For Professor Eddie Webb, the head of the department of animal and wildlife sciences at the University of Pretoria, the challenge for the red meat industry is to produce a product of consistent quality, or “reduce variation between animals at a carcass level”.

He says the local beef industry needs to increase production by about 11% — or 20 000 to 30 000 tonnes — a year over the next decade to keep up with demand.

McCann says meat grown in feed-lots has a “distinct colour, a fake colour, and a distinct feel, like old jelly”. She rails against some feedlots, saying some use growth stimulants and admits she is not “well liked” by those in the industry.

Dave Ford, the executive director of the Feedlot Association of South Africa and chairperson of the Red Meat Industry Forum, says that there are simply different production systems for different consumers and, although some preferred feedlot beef, others liked range-fed.

“Some say range-fed is too tough, it’s old, or it’s got yellow fat. Beef is beef. You’ve got different people eating different products. Everybody can make their own choice and it’s unfair to send out a message [for either kind].”

McCann says at her blind-tasting events between 80% and 90% of her guests prefer grass-fed.

“At the tastings, people say it tastes like Sunday roast with gran, which is how it used to taste before we started manipulating it,” says McCann.

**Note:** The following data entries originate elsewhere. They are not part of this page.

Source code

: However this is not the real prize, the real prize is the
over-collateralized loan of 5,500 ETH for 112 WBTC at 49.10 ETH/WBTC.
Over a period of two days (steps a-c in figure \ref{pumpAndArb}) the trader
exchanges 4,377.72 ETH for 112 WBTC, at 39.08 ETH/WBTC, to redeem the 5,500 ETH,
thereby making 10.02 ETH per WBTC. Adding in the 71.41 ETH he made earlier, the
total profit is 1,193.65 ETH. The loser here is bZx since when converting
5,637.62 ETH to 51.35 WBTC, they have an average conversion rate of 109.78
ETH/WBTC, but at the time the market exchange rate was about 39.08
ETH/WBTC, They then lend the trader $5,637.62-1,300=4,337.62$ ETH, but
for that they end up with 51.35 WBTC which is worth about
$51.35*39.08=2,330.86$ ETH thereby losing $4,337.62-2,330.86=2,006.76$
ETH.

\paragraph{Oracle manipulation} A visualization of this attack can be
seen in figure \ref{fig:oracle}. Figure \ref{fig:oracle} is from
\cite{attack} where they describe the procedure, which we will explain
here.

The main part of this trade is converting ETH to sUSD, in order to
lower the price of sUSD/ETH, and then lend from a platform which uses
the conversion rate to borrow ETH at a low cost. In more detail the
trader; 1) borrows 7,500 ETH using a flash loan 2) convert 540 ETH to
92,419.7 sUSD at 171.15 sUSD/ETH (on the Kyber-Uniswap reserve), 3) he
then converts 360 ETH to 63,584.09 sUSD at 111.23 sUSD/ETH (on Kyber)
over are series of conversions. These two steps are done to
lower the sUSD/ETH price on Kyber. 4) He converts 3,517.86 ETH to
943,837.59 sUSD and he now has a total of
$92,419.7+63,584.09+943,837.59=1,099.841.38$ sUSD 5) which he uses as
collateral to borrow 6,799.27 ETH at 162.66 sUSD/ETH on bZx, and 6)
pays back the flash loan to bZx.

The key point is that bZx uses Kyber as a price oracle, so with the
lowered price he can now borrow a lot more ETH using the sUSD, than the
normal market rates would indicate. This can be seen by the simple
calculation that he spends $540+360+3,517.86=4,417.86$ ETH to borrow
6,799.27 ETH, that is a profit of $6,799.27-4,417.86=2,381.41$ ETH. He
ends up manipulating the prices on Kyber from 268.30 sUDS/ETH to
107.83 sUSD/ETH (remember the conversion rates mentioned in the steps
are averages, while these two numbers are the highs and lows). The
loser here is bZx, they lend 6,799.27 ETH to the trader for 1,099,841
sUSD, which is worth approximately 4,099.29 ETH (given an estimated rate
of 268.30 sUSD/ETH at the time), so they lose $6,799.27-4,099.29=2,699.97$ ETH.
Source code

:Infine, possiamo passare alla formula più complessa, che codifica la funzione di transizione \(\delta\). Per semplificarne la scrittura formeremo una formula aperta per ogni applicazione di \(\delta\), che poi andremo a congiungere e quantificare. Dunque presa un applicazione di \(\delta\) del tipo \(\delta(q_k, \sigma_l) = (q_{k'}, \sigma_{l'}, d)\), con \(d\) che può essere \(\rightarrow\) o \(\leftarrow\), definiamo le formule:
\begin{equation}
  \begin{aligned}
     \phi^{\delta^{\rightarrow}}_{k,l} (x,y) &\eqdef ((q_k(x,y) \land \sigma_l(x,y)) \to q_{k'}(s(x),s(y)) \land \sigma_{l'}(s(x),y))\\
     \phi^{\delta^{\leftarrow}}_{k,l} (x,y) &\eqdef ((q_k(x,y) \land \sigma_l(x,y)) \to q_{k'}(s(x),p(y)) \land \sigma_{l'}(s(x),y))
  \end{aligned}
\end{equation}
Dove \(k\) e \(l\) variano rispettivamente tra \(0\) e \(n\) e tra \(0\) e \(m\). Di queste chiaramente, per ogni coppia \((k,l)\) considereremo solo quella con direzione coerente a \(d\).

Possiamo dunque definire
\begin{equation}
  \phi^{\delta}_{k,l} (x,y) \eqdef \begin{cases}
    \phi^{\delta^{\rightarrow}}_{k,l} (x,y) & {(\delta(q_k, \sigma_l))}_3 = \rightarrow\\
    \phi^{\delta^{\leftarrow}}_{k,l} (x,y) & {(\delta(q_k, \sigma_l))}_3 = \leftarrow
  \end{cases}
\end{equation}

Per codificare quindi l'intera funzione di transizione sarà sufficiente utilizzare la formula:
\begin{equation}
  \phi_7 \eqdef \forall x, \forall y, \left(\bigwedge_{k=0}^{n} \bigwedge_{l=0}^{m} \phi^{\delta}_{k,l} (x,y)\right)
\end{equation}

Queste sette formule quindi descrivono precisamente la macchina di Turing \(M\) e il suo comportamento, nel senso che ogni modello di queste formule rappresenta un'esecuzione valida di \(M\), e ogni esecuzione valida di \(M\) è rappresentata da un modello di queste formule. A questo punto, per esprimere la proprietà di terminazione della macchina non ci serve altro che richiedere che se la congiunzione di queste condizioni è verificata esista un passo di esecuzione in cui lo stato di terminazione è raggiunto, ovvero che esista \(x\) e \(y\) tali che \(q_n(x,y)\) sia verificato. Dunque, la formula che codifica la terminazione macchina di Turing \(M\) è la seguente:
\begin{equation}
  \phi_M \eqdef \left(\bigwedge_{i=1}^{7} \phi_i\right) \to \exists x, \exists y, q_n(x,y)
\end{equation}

Webb says, with grass-fed animals, there is a “psychological” belief that the meat is of better quality. “Some people are happy [with grass-fed]. Some won’t buy it again because of too much variation.”

He says, in the case of feedlots, “you know exactly what goes into the animal” and that the animal is fattened over a very short period of time.

Webb’s view is that the difference in flavour is a relatively minor matter.

“My gut feeling is that the feedlot system is more beneficial and you have a consistent end product.”

McCann takes exception to Webb’s use of the word “psychological” in determining the difference between grass- and grain-fed, and offers to cook me one of each.

McCann sends a driver to Pick n Pay, who returns, coincidentally, with a piece of Angus’s grain-fed rump steak. She then picks a piece of grass-fed rump from Mooi River from her fridge and cuts them into perfect squares. The grass-fed piece is dark red, the fat yellow (stained by pigments in the grass), while the other is paler. An electric cooker is set up on a counter and the steaks are placed side by side in the pan.

The steak from the grass-fed cow tastes meatier, richer and more tender than the steak from the cow who was fed on grain.

Curiously, the grain-feed steak continues to leak a thin, bloody serum, while that of the grass doesn’t. McCann believes this is because feedlot animals are perhaps thirstier and there is more moisture in the meat, which then leaches out after cooking.

Webb says feedlot beef has an intensive finishing, or fattening phase, which is the only reliable way to meet the demand for protein.

“Whether you like the system or not, there’s no other option available. There’s definitely a market for grass-fed animals, but to try and discredit one system is not doing animal production a favour and it’s not doing the consumer a favour.

“If some artist says, ‘I don’t eat meat’, it takes a long time for the industry to recover from those comments. Any statement, like what we’re hearing about meat substitution, has a serious effect on the economics of meat. It takes a long time to recover,” Webb says.